Retro Re-release Roundup, week of May 28, 2020

Bullet-dodging and air conditioning, together at last.

I'd be remiss if I didn't preface this week's roundup with these three points: one, Xenoblade Chronicles isn't quite old enough for this week's remaster to warrant a formal mention, but let's not pretend that matters; two, Nintendo of America says the Darius Cozmic Collections Arcade and Console are due out today, but I'll believe 'em when I see 'em; and three, the creator of Custom Robo is back with a new 3D customizable robot fighting game and it's called Synaptic Drive and it has online play and why is nobody talking about this


Crazy Climber 2

  • Platform: Nintendo Switch (worldwide)
  • Price: $7.99 / €6.99 / £6.29
  • Publisher: Hamster 

What's this?

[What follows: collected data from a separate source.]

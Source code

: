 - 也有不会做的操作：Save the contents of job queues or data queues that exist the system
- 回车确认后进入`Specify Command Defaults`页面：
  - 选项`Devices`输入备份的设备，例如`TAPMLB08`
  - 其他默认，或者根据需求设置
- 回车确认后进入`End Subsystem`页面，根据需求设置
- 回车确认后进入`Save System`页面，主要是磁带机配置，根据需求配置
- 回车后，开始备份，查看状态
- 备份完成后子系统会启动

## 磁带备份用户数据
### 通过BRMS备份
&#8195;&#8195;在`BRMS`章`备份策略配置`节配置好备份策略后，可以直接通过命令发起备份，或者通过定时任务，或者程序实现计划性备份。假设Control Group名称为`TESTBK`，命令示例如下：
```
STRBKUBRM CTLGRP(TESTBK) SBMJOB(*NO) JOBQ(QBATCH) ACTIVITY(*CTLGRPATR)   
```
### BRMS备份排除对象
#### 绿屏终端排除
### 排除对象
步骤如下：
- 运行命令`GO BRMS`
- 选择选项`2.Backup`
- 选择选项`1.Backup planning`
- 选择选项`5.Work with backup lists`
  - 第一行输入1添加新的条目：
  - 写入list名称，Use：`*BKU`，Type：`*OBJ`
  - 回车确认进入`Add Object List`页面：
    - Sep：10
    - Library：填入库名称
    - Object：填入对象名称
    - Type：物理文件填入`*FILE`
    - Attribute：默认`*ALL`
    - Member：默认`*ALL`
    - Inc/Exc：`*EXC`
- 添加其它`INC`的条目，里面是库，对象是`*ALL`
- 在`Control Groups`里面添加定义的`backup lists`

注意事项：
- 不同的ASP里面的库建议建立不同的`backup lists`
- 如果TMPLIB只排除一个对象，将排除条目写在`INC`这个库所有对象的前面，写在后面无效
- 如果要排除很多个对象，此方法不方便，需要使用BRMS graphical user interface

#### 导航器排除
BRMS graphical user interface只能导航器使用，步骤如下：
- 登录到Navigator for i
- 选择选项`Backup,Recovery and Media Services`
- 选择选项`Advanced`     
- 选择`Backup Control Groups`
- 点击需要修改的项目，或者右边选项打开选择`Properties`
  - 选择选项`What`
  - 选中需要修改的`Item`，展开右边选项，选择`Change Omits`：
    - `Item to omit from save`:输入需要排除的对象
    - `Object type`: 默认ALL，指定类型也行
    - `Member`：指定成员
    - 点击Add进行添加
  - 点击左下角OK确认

The long-awaited sequel to Nichibutsu's 1980 arcade hit, released in Japanese arcades in 1988; the distinctive dual-stick climbing mechanics (mapped to both analogs by default) have returned, and the game's visuals, now heavily Americana-themed, have been upgraded to contemporary standards.

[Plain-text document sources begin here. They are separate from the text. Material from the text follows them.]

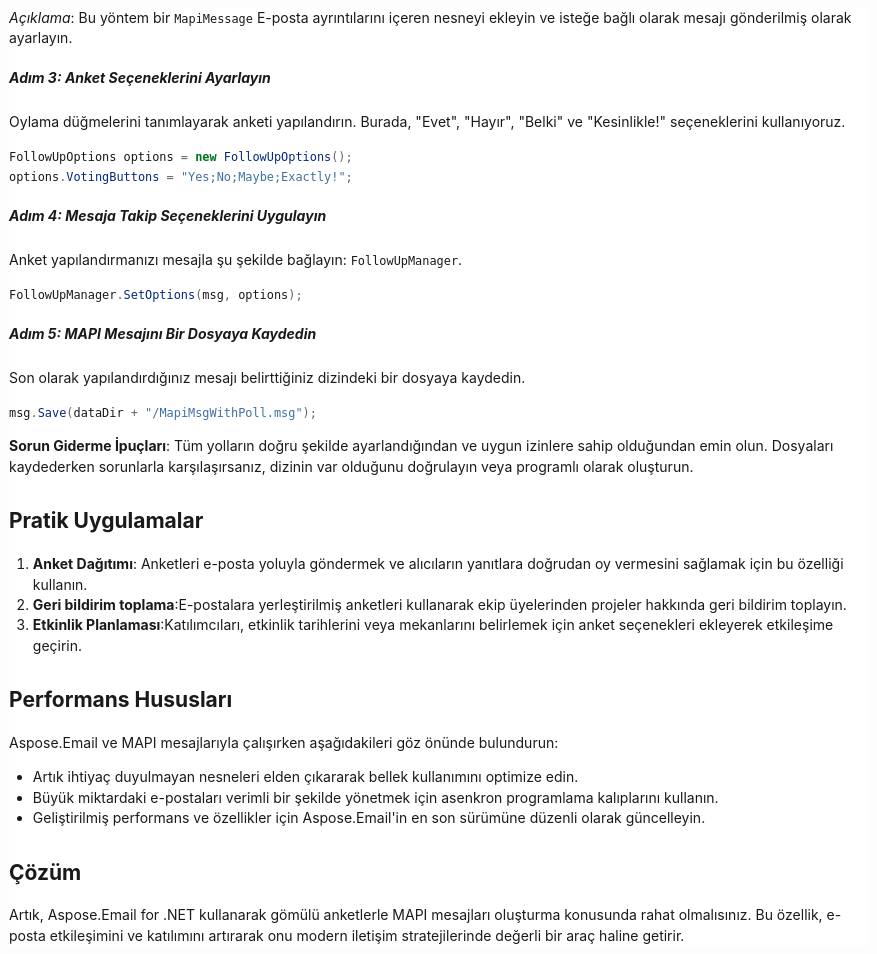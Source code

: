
 ```csharp
```
*Açıklama*: Bu yöntem bir `MapiMessage` E-posta ayrıntılarını içeren nesneyi ekleyin ve isteğe bağlı olarak mesajı gönderilmiş olarak ayarlayın.

##### Adım 3: Anket Seçeneklerini Ayarlayın
Oylama düğmelerini tanımlayarak anketi yapılandırın. Burada, "Evet", "Hayır", "Belki" ve "Kesinlikle!" seçeneklerini kullanıyoruz.
```csharp
FollowUpOptions options = new FollowUpOptions();
options.VotingButtons = "Yes;No;Maybe;Exactly!";
```

##### Adım 4: Mesaja Takip Seçeneklerini Uygulayın
Anket yapılandırmanızı mesajla şu şekilde bağlayın: `FollowUpManager`.
```csharp
FollowUpManager.SetOptions(msg, options);
```

##### Adım 5: MAPI Mesajını Bir Dosyaya Kaydedin
Son olarak yapılandırdığınız mesajı belirttiğiniz dizindeki bir dosyaya kaydedin.
```csharp
msg.Save(dataDir + "/MapiMsgWithPoll.msg");
```

**Sorun Giderme İpuçları**: Tüm yolların doğru şekilde ayarlandığından ve uygun izinlere sahip olduğundan emin olun. Dosyaları kaydederken sorunlarla karşılaşırsanız, dizinin var olduğunu doğrulayın veya programlı olarak oluşturun.

## Pratik Uygulamalar

1. **Anket Dağıtımı**: Anketleri e-posta yoluyla göndermek ve alıcıların yanıtlara doğrudan oy vermesini sağlamak için bu özelliği kullanın.
2. **Geri bildirim toplama**:E-postalara yerleştirilmiş anketleri kullanarak ekip üyelerinden projeler hakkında geri bildirim toplayın.
3. **Etkinlik Planlaması**:Katılımcıları, etkinlik tarihlerini veya mekanlarını belirlemek için anket seçenekleri ekleyerek etkileşime geçirin.

## Performans Hususları

Aspose.Email ve MAPI mesajlarıyla çalışırken aşağıdakileri göz önünde bulundurun:

- Artık ihtiyaç duyulmayan nesneleri elden çıkararak bellek kullanımını optimize edin.
- Büyük miktardaki e-postaları verimli bir şekilde yönetmek için asenkron programlama kalıplarını kullanın.
- Geliştirilmiş performans ve özellikler için Aspose.Email'in en son sürümüne düzenli olarak güncelleyin.

## Çözüm

Artık, Aspose.Email for .NET kullanarak gömülü anketlerle MAPI mesajları oluşturma konusunda rahat olmalısınız. Bu özellik, e-posta etkileşimini ve katılımını artırarak onu modern iletişim stratejilerinde değerli bir araç haline getirir.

Why should I care? You always wished the original Crazy Climber was roughly eighty times more difficult.

Useless fact: Nichibutsu did attempt an earlier arcade sequel to Crazy Climber but, for whatever reason, it was shelved; the PlayStation version of the Nichibutsu compilation Nichibutsu Arcade Hits contains a port of this unreleased game (dubbed Crazy Climber '85) alongside two other purportedly unreleased arcade game ports, but the veracity of these games is of some dispute with Nichibutsu fanatics.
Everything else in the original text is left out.